- **Requirement**:
Without the pictures, retype exactly the lines from the top of the entries below through the line that contains "mapping and truncation".

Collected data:
=====
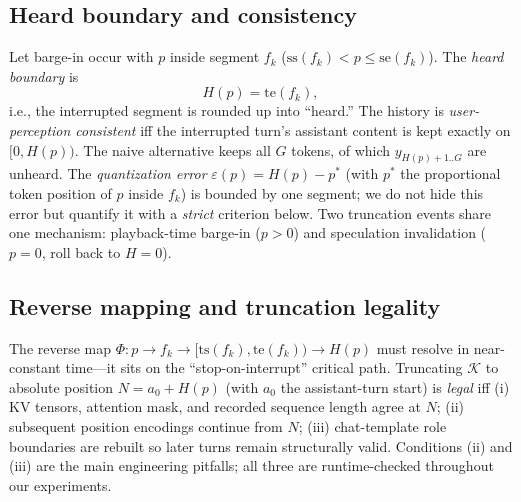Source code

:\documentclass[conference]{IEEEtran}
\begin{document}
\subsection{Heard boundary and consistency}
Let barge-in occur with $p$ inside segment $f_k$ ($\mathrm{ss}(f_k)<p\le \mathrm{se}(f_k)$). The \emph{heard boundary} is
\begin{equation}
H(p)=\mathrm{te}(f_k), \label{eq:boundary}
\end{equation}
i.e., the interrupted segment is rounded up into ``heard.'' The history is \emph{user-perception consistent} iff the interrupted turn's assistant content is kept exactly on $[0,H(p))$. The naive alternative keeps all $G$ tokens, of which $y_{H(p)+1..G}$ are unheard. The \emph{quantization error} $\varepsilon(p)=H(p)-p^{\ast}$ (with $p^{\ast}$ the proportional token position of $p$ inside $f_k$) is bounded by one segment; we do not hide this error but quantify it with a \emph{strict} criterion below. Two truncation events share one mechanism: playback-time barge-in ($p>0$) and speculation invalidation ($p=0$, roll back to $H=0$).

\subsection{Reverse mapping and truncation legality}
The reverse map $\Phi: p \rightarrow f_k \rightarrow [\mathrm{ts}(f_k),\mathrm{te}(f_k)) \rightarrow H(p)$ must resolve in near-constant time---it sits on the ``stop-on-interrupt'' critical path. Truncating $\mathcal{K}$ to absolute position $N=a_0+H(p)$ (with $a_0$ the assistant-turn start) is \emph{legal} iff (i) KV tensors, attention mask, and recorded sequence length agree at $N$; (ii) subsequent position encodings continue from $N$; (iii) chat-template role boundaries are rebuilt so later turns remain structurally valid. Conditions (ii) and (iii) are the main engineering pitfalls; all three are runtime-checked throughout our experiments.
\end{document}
=====
- **Response**:
Source code

:\documentclass[conference]{IEEEtran}
\begin{document}
\subsection{Heard boundary and consistency}
Let barge-in occur with $p$ inside segment $f_k$ ($\mathrm{ss}(f_k)<p\le \mathrm{se}(f_k)$). The \emph{heard boundary} is
\begin{equation}
H(p)=\mathrm{te}(f_k), \label{eq:boundary}
\end{equation}
i.e., the interrupted segment is rounded up into ``heard.'' The history is \emph{user-perception consistent} iff the interrupted turn's assistant content is kept exactly on $[0,H(p))$. The naive alternative keeps all $G$ tokens, of which $y_{H(p)+1..G}$ are unheard. The \emph{quantization error} $\varepsilon(p)=H(p)-p^{\ast}$ (with $p^{\ast}$ the proportional token position of $p$ inside $f_k$) is bounded by one segment; we do not hide this error but quantify it with a \emph{strict} criterion below. Two truncation events share one mechanism: playback-time barge-in ($p>0$) and speculation invalidation ($p=0$, roll back to $H=0$).

\subsection{Reverse mapping and truncation legality}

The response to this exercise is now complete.